Demikian juga misal ada yang komentar tentang tanaman Indigofera. Maka tidak usah banyak kita tanggapi atau mengucapkan semisal ini : " Kamu sudah pernah menanam Indigofera? Jika nanam saja belum pernah jangan sok tahu.?"
Karena itu semua termasuk jidal yang mafsadatnya lebih besar daripada mashlahat.
■ Allah Ta'ala telah menyebutkan bahwa Islam itu agama yang wasath yaitu pertengahan antara ghuluw (berlebih-lebihan) dan tafrith (meremehkan).
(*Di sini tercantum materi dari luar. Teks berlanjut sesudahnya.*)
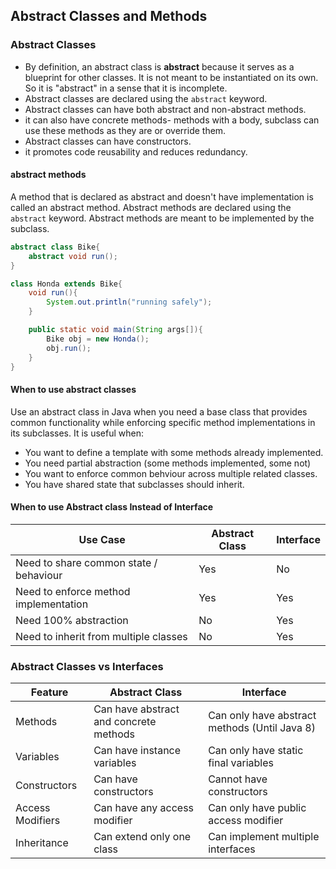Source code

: ## Abstract Classes and Methods

### Abstract Classes

- By definition, an abstract class is **abstract** because it serves as a blueprint for other classes. It is not meant to be instantiated on its own. So it is "abstract" in a sense that it is incomplete.
- Abstract classes are declared using the `abstract` keyword.
- Abstract classes can have both abstract and non-abstract methods.
- it can also have concrete methods- methods with a body, subclass can use these methods as they are or override them.
- Abstract classes can have constructors.
- it promotes code reusability and reduces redundancy.


#### abstract methods
A method that is declared as abstract and doesn't have implementation is called an abstract method. Abstract methods are declared using the `abstract` keyword. Abstract methods are meant to be implemented by the subclass.

```java
abstract class Bike{
    abstract void run();
}

class Honda extends Bike{
    void run(){
        System.out.println("running safely");
    }

    public static void main(String args[]){
        Bike obj = new Honda();
        obj.run();
    }
}
```

#### When to use abstract classes
Use an abstract class in Java when you need a base class that provides common functionality while enforcing specific method implementations in its subclasses. 
It is useful when:
- You want to define a template with some methods already implemented.
- You need partial abstraction (some methods implemented, some not)
- You want to enforce common behviour across multiple related classes.
- You have shared state that subclasses should inherit.


#### When to use Abstract class Instead of Interface
| Use Case | Abstract Class | Interface |
|----------|----------------|-----------|
| Need to share common state / behaviour | Yes | No |
| Need to enforce method implementation | Yes | Yes |
| Need 100% abstraction | No | Yes |
| Need to inherit from multiple classes | No | Yes |

### Abstract Classes vs Interfaces
| Feature | Abstract Class | Interface |
|---------|----------------|-----------|
| Methods | Can have abstract and concrete methods | Can only have abstract methods (Until Java 8)|
| Variables | Can have instance variables | Can only have static final variables |
| Constructors | Can have constructors | Cannot have constructors |
| Access Modifiers | Can have any access modifier | Can only have public access modifier |
| Inheritance | Can extend only one class | Can implement multiple interfaces |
Allah Ta'ala berfirman :
وَكَذَٰلِكَ جَعَلْنَاكُمْ أُمَّةً وَسَطًا لِّتَكُونُوا شُهَدَاءَ عَلَى النَّاسِ وَيَكُونَ الرَّسُولُ عَلَيْكُمْ شَهِيدًا
"Dan demikianlah Kami telah menjadikan kamu, umat yang pertengahan agar kamu menjadi saksi atas perbuatan manusia dan agar Rasul menjadi saksi atas perbuatan kamu." (QS. Al-Baqarah: 143). Semua syari’at baik i’tiqad (keyakinan), ibadah maupun muamalah dibangun di atas konsep ini.
والله تعالى أعلم بالصواب، والحمد لله رب العالمين.